RECORD SET =
▬▬▬▬▬▬

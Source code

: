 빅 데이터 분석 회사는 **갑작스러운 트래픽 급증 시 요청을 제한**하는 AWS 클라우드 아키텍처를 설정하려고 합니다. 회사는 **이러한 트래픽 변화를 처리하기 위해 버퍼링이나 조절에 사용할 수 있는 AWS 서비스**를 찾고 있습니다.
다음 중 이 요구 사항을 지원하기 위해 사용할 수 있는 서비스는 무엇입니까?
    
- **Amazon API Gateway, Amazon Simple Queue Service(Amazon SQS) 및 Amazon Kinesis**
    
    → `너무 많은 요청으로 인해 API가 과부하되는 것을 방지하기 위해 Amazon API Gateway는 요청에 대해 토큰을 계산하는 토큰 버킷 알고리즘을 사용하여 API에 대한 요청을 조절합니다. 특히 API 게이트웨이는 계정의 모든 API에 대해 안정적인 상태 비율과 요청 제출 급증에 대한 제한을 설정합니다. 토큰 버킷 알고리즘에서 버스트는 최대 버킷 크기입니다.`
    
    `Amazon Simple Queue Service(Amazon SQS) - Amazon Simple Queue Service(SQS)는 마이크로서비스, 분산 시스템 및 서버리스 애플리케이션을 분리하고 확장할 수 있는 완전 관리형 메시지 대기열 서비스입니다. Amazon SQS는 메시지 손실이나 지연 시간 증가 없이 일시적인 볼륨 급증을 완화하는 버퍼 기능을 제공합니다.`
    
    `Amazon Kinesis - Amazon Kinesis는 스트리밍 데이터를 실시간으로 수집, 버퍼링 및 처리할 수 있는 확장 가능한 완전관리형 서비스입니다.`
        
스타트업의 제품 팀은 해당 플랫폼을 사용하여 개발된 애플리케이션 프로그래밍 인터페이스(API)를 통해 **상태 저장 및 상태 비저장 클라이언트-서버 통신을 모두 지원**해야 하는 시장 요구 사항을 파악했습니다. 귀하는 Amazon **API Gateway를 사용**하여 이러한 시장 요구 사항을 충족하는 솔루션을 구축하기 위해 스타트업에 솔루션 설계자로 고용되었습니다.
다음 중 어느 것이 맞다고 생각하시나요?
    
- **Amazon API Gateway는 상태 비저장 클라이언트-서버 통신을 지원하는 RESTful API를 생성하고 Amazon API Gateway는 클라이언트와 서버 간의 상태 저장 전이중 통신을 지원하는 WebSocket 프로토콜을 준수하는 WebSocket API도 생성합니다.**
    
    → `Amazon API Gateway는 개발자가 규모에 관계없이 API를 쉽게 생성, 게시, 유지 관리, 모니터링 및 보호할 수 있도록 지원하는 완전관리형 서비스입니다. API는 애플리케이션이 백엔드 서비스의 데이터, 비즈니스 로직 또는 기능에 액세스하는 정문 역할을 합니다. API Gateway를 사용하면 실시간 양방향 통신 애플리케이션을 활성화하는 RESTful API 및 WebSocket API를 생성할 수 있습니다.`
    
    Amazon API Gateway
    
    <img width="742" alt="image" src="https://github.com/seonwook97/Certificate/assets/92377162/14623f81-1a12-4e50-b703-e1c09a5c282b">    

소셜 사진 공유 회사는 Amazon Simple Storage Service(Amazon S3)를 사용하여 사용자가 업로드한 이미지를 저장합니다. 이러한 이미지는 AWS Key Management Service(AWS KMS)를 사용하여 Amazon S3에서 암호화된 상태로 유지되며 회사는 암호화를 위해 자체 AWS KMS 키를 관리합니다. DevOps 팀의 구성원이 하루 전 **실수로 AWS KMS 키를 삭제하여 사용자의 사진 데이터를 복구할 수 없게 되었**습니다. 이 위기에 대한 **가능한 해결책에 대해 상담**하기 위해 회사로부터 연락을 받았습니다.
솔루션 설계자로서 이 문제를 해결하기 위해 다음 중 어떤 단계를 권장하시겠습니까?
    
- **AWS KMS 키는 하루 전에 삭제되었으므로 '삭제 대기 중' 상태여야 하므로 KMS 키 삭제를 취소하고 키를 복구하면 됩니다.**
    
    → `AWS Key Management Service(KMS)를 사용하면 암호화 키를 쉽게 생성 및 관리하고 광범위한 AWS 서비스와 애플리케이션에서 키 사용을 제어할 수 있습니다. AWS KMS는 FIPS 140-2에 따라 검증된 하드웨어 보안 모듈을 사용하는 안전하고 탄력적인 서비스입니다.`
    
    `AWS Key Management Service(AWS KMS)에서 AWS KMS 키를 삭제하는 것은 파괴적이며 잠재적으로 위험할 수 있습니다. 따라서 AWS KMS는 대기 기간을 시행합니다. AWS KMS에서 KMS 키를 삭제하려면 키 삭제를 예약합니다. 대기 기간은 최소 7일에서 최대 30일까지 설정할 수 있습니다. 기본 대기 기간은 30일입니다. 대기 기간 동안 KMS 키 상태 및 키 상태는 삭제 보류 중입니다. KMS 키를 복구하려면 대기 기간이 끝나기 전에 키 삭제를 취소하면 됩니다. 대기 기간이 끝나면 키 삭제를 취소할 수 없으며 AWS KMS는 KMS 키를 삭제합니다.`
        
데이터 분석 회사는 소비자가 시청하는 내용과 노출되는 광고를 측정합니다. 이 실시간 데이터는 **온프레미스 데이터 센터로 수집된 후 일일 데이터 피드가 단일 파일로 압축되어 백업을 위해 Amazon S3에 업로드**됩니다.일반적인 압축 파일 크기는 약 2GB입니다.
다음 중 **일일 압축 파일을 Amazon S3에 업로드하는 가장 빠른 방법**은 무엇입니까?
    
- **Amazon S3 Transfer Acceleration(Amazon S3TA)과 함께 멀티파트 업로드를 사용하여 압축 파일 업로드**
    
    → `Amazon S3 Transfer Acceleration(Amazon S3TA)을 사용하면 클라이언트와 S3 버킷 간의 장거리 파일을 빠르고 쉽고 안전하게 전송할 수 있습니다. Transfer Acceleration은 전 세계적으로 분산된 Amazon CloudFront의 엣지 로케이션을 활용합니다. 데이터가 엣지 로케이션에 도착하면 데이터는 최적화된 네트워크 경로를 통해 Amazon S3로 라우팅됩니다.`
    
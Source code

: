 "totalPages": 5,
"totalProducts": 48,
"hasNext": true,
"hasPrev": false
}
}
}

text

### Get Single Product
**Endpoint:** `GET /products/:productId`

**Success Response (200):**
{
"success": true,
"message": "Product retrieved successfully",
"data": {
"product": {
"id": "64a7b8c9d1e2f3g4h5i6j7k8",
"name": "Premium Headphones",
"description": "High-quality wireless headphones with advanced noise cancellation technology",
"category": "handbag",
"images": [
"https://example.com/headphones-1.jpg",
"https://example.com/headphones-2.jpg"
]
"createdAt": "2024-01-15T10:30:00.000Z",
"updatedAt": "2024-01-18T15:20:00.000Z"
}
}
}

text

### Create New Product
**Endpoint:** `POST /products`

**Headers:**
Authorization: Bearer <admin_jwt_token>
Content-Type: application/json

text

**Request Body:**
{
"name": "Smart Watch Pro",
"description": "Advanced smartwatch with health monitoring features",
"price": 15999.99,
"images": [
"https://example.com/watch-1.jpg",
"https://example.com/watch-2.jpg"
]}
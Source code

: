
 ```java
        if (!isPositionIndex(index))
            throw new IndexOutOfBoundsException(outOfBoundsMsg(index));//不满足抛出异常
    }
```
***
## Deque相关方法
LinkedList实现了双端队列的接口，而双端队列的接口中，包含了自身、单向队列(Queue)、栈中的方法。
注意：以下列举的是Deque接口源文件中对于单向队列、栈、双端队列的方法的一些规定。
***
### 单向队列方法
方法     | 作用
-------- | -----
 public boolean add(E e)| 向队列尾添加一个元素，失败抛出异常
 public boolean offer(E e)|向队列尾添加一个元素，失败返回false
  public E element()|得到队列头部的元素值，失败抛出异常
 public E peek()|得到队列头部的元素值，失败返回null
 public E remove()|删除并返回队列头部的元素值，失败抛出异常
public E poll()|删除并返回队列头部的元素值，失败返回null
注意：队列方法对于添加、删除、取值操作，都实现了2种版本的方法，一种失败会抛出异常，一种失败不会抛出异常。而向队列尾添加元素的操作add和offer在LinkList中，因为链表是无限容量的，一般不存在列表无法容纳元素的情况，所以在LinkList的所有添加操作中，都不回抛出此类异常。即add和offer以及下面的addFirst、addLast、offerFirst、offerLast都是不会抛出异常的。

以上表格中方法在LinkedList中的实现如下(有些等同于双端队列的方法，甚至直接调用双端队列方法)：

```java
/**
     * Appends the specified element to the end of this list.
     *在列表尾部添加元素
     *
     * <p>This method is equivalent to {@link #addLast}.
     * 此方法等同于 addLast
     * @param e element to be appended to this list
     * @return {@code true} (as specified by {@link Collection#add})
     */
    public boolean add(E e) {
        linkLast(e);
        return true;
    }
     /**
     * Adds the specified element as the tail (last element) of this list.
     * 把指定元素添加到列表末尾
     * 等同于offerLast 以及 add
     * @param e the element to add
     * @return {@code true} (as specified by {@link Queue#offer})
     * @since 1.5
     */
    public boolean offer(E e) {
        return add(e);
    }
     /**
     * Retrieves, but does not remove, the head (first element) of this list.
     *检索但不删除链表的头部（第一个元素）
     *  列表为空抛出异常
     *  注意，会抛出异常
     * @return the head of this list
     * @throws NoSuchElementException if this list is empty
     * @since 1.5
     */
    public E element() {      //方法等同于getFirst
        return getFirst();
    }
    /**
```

▬▬▬▬▬▬

EXERCISE DESCRIPTION = Your reply should be one number: how many lines in the records contain "name".

ANSWER TO THE EXERCISE = 2